Already in 1962, the members of the Lebanese Rocket Society installed at the tip of the rocket transmitters broadcasting the message “Long Live Lebanon!” on the waves of Lebanese radio after the launching of their rockets. Similar to the messages launched in space missions on golden records with sounds intended to offer a glimpse of life in our planet. The first probes of sound will arrive closer to any celestial body in 40000 years. Similarly, “The Golden Record” from the Lebanese Rocket Society is an installation with an engraved soundtrack that attempts to reproduce sounds from the 1960’s, in another dream… What if the Lebanese had sent their rockets far into space in the 1960’s? What probes would have they sent? One is here reminded of an extract from the official communique of President Carter, installed in the Voyager: “This is a present from a small, distant world, a token of our sounds, our science, our images, our music, our thoughts and our feelings. We are attempting to survive our time so we may live into yours”.
And how hard is Lebanon trying to survive, to survive war and malaise, to survive occupation, to survive itself above all. But if I may return to Hannah Arendt briefly, I think the input of the 20th century thinker for this mesmerizing project and film stands not just at the margin of being able to move between past and future – enacting the present – but with the powers of the imagination. For Arendt, in her rather strange reading of Kant’s Third Critique, the imagination appears are one of the most important activities connected with the faculty of judgment because, “to think with an enlarged mentality means that one trains one’s imagination to go visiting.9 For Arendt, imagination and its result, the enlarged mentality, is the political quality which enables one to take a step back and distance himself from his own life in order to wear someone else’s shoes; to ask the question, what would I do if I were in shoes other than mine own?

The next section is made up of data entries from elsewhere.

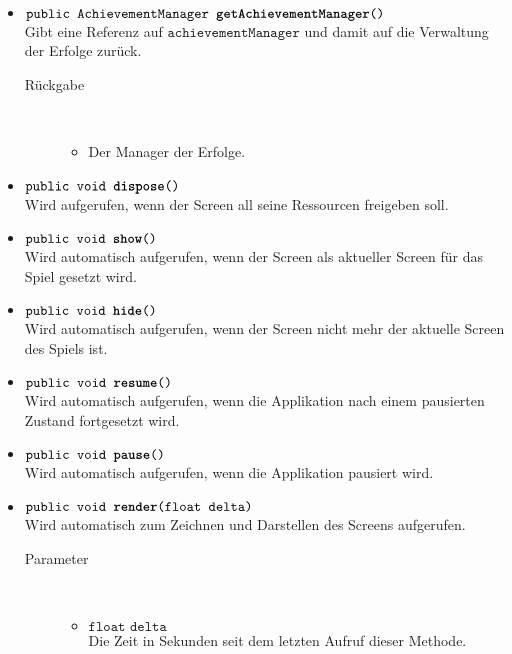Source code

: \begin{description}
\begin{itemize}
		\item $\texttt{public AchievementManager \textbf{getAchievementManager}()}$ \\ Gibt eine Referenz auf $\texttt{achievementManager}$ und damit auf die Verwaltung der Erfolge zurück.
		\begin{description}
			\item[Rückgabe] \hfill \\
			\vspace{-.8cm}
			\begin{itemize}
				\item Der Manager der Erfolge.
			\end{itemize}
		\end{description}	
		
		\item $\texttt{public void \textbf{dispose}()}$ \\ Wird aufgerufen, wenn der Screen all seine Ressourcen freigeben soll.
		
		\item $\texttt{public void \textbf{show}()}$ \\ Wird automatisch aufgerufen, wenn der Screen als aktueller Screen für das Spiel gesetzt wird.
	
		\item $\texttt{public void \textbf{hide}()}$ \\ Wird automatisch aufgerufen, wenn der Screen nicht mehr der aktuelle Screen des Spiels ist.
	
		\item $\texttt{public void \textbf{resume}()}$ \\ Wird automatisch aufgerufen, wenn die Applikation nach einem pausierten Zustand fortgesetzt wird.	
	
		\item $\texttt{public void \textbf{pause}()}$ \\ Wird automatisch aufgerufen, wenn die Applikation pausiert wird.
	
		\item $\texttt{public void \textbf{render}(float delta)}$ \\ Wird automatisch zum Zeichnen und Darstellen des Screens aufgerufen.
		\begin{description}
			\item[Parameter] \hfill \\
			\vspace{-.8cm}
			\begin{itemize}
				\item $\texttt{float delta}$ \\ Die Zeit in Sekunden seit dem letzten Aufruf dieser Methode.
			\end{itemize}
		\end{description}	
	

\end{itemize}
\end{description}
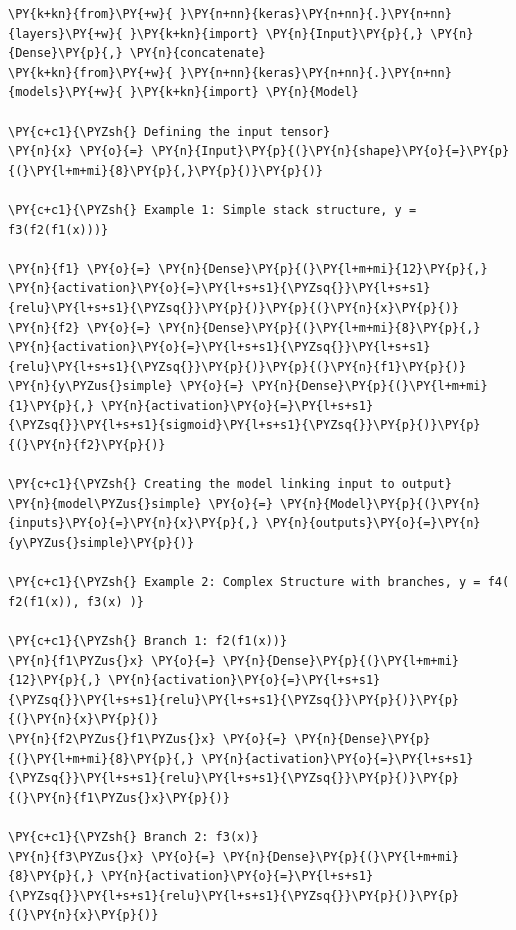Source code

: \begin{Verbatim}[label=\makebox{\url{https://github.com/lucabaldini/cmepda/tree/master/slides/latex/snippets/functional_api_example.py}},commandchars=\\\{\}]
\PY{k+kn}{from}\PY{+w}{ }\PY{n+nn}{keras}\PY{n+nn}{.}\PY{n+nn}{layers}\PY{+w}{ }\PY{k+kn}{import} \PY{n}{Input}\PY{p}{,} \PY{n}{Dense}\PY{p}{,} \PY{n}{concatenate}
\PY{k+kn}{from}\PY{+w}{ }\PY{n+nn}{keras}\PY{n+nn}{.}\PY{n+nn}{models}\PY{+w}{ }\PY{k+kn}{import} \PY{n}{Model}

\PY{c+c1}{\PYZsh{} Defining the input tensor}
\PY{n}{x} \PY{o}{=} \PY{n}{Input}\PY{p}{(}\PY{n}{shape}\PY{o}{=}\PY{p}{(}\PY{l+m+mi}{8}\PY{p}{,}\PY{p}{)}\PY{p}{)}

\PY{c+c1}{\PYZsh{} Example 1: Simple stack structure, y = f3(f2(f1(x)))}

\PY{n}{f1} \PY{o}{=} \PY{n}{Dense}\PY{p}{(}\PY{l+m+mi}{12}\PY{p}{,} \PY{n}{activation}\PY{o}{=}\PY{l+s+s1}{\PYZsq{}}\PY{l+s+s1}{relu}\PY{l+s+s1}{\PYZsq{}}\PY{p}{)}\PY{p}{(}\PY{n}{x}\PY{p}{)}
\PY{n}{f2} \PY{o}{=} \PY{n}{Dense}\PY{p}{(}\PY{l+m+mi}{8}\PY{p}{,} \PY{n}{activation}\PY{o}{=}\PY{l+s+s1}{\PYZsq{}}\PY{l+s+s1}{relu}\PY{l+s+s1}{\PYZsq{}}\PY{p}{)}\PY{p}{(}\PY{n}{f1}\PY{p}{)}
\PY{n}{y\PYZus{}simple} \PY{o}{=} \PY{n}{Dense}\PY{p}{(}\PY{l+m+mi}{1}\PY{p}{,} \PY{n}{activation}\PY{o}{=}\PY{l+s+s1}{\PYZsq{}}\PY{l+s+s1}{sigmoid}\PY{l+s+s1}{\PYZsq{}}\PY{p}{)}\PY{p}{(}\PY{n}{f2}\PY{p}{)}

\PY{c+c1}{\PYZsh{} Creating the model linking input to output}
\PY{n}{model\PYZus{}simple} \PY{o}{=} \PY{n}{Model}\PY{p}{(}\PY{n}{inputs}\PY{o}{=}\PY{n}{x}\PY{p}{,} \PY{n}{outputs}\PY{o}{=}\PY{n}{y\PYZus{}simple}\PY{p}{)}

\PY{c+c1}{\PYZsh{} Example 2: Complex Structure with branches, y = f4( f2(f1(x)), f3(x) )}

\PY{c+c1}{\PYZsh{} Branch 1: f2(f1(x))}
\PY{n}{f1\PYZus{}x} \PY{o}{=} \PY{n}{Dense}\PY{p}{(}\PY{l+m+mi}{12}\PY{p}{,} \PY{n}{activation}\PY{o}{=}\PY{l+s+s1}{\PYZsq{}}\PY{l+s+s1}{relu}\PY{l+s+s1}{\PYZsq{}}\PY{p}{)}\PY{p}{(}\PY{n}{x}\PY{p}{)}
\PY{n}{f2\PYZus{}f1\PYZus{}x} \PY{o}{=} \PY{n}{Dense}\PY{p}{(}\PY{l+m+mi}{8}\PY{p}{,} \PY{n}{activation}\PY{o}{=}\PY{l+s+s1}{\PYZsq{}}\PY{l+s+s1}{relu}\PY{l+s+s1}{\PYZsq{}}\PY{p}{)}\PY{p}{(}\PY{n}{f1\PYZus{}x}\PY{p}{)}

\PY{c+c1}{\PYZsh{} Branch 2: f3(x)}
\PY{n}{f3\PYZus{}x} \PY{o}{=} \PY{n}{Dense}\PY{p}{(}\PY{l+m+mi}{8}\PY{p}{,} \PY{n}{activation}\PY{o}{=}\PY{l+s+s1}{\PYZsq{}}\PY{l+s+s1}{relu}\PY{l+s+s1}{\PYZsq{}}\PY{p}{)}\PY{p}{(}\PY{n}{x}\PY{p}{)}


\end{Verbatim}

The utopian dream of Hadjithomas and Joreige isn’t simply a fantasy but the establishment of the possibility of a political reality – farfetched as it might seem – in which we produce the full ground of our experiences rather than being subject to the background noise of violence and war. Theologian Philip Goodchild suggests that utopia isn’t merely an aspiration, but adds: “We shall also suggest that politics, rather than consisting purely in a convention for extending sympathies and harmonizing interests, may be founded on a third, utopian sphere, where truth appears once more as the ground of vividness and imagination”.10 The utopian isn’t an enemy of reality but rather an integral element of its configuration. And perhaps this is what happened to this impossible state and its impossible dream to reach for outer space: The problem is not that Lebanon imagined too much, but that too quickly it stopped dreaming.
The final message of “Lebanese Rocket Society: The Strange Tale of the Lebanese Space Race” may be: Our crisis is a crisis of the imagination.